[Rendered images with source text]
◇ ◇ ◇ ◇
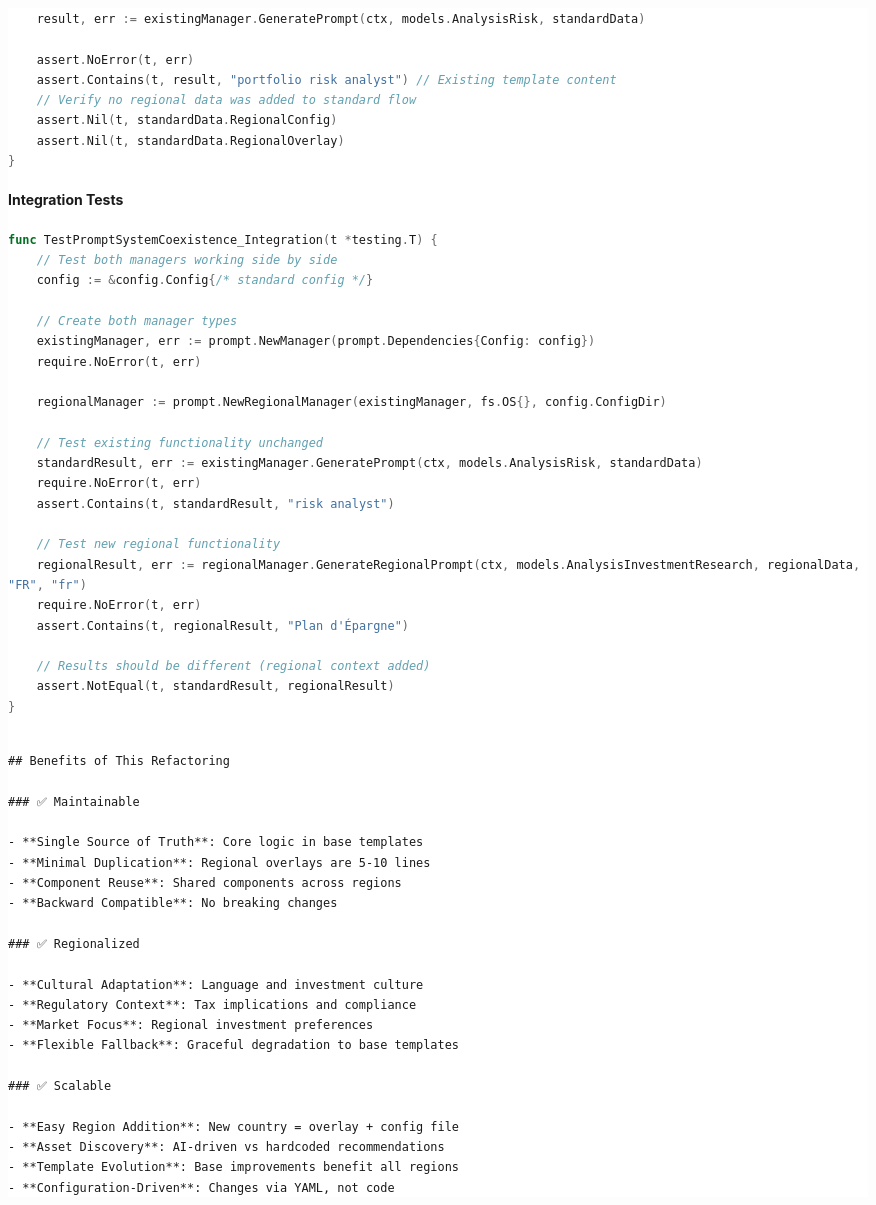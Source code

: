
 ```go
    result, err := existingManager.GeneratePrompt(ctx, models.AnalysisRisk, standardData)

    assert.NoError(t, err)
    assert.Contains(t, result, "portfolio risk analyst") // Existing template content
    // Verify no regional data was added to standard flow
    assert.Nil(t, standardData.RegionalConfig)
    assert.Nil(t, standardData.RegionalOverlay)
}
```

#### Integration Tests

```go
func TestPromptSystemCoexistence_Integration(t *testing.T) {
    // Test both managers working side by side
    config := &config.Config{/* standard config */}

    // Create both manager types
    existingManager, err := prompt.NewManager(prompt.Dependencies{Config: config})
    require.NoError(t, err)

    regionalManager := prompt.NewRegionalManager(existingManager, fs.OS{}, config.ConfigDir)

    // Test existing functionality unchanged
    standardResult, err := existingManager.GeneratePrompt(ctx, models.AnalysisRisk, standardData)
    require.NoError(t, err)
    assert.Contains(t, standardResult, "risk analyst")

    // Test new regional functionality
    regionalResult, err := regionalManager.GenerateRegionalPrompt(ctx, models.AnalysisInvestmentResearch, regionalData, "FR", "fr")
    require.NoError(t, err)
    assert.Contains(t, regionalResult, "Plan d'Épargne")

    // Results should be different (regional context added)
    assert.NotEqual(t, standardResult, regionalResult)
}
```

```

## Benefits of This Refactoring

### ✅ Maintainable

- **Single Source of Truth**: Core logic in base templates
- **Minimal Duplication**: Regional overlays are 5-10 lines
- **Component Reuse**: Shared components across regions
- **Backward Compatible**: No breaking changes

### ✅ Regionalized

- **Cultural Adaptation**: Language and investment culture
- **Regulatory Context**: Tax implications and compliance
- **Market Focus**: Regional investment preferences
- **Flexible Fallback**: Graceful degradation to base templates

### ✅ Scalable

- **Easy Region Addition**: New country = overlay + config file
- **Asset Discovery**: AI-driven vs hardcoded recommendations
- **Template Evolution**: Base improvements benefit all regions
- **Configuration-Driven**: Changes via YAML, not code

```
◇ ◇ ◇ ◇
**Exercise instructions**
The answer is the complete set of records, copied exactly, with pictures omitted.

**Solution for this exercise**
Source code

:
 ```go
    result, err := existingManager.GeneratePrompt(ctx, models.AnalysisRisk, standardData)

    assert.NoError(t, err)
    assert.Contains(t, result, "portfolio risk analyst") // Existing template content
    // Verify no regional data was added to standard flow
    assert.Nil(t, standardData.RegionalConfig)
    assert.Nil(t, standardData.RegionalOverlay)
}
```

#### Integration Tests

```go
func TestPromptSystemCoexistence_Integration(t *testing.T) {
    // Test both managers working side by side
    config := &config.Config{/* standard config */}

    // Create both manager types
    existingManager, err := prompt.NewManager(prompt.Dependencies{Config: config})
    require.NoError(t, err)

    regionalManager := prompt.NewRegionalManager(existingManager, fs.OS{}, config.ConfigDir)

    // Test existing functionality unchanged
    standardResult, err := existingManager.GeneratePrompt(ctx, models.AnalysisRisk, standardData)
    require.NoError(t, err)
    assert.Contains(t, standardResult, "risk analyst")

    // Test new regional functionality
    regionalResult, err := regionalManager.GenerateRegionalPrompt(ctx, models.AnalysisInvestmentResearch, regionalData, "FR", "fr")
    require.NoError(t, err)
    assert.Contains(t, regionalResult, "Plan d'Épargne")

    // Results should be different (regional context added)
    assert.NotEqual(t, standardResult, regionalResult)
}
```

```

## Benefits of This Refactoring

### ✅ Maintainable

- **Single Source of Truth**: Core logic in base templates
- **Minimal Duplication**: Regional overlays are 5-10 lines
- **Component Reuse**: Shared components across regions
- **Backward Compatible**: No breaking changes

### ✅ Regionalized

- **Cultural Adaptation**: Language and investment culture
- **Regulatory Context**: Tax implications and compliance
- **Market Focus**: Regional investment preferences
- **Flexible Fallback**: Graceful degradation to base templates

### ✅ Scalable

- **Easy Region Addition**: New country = overlay + config file
- **Asset Discovery**: AI-driven vs hardcoded recommendations
- **Template Evolution**: Base improvements benefit all regions
- **Configuration-Driven**: Changes via YAML, not code

```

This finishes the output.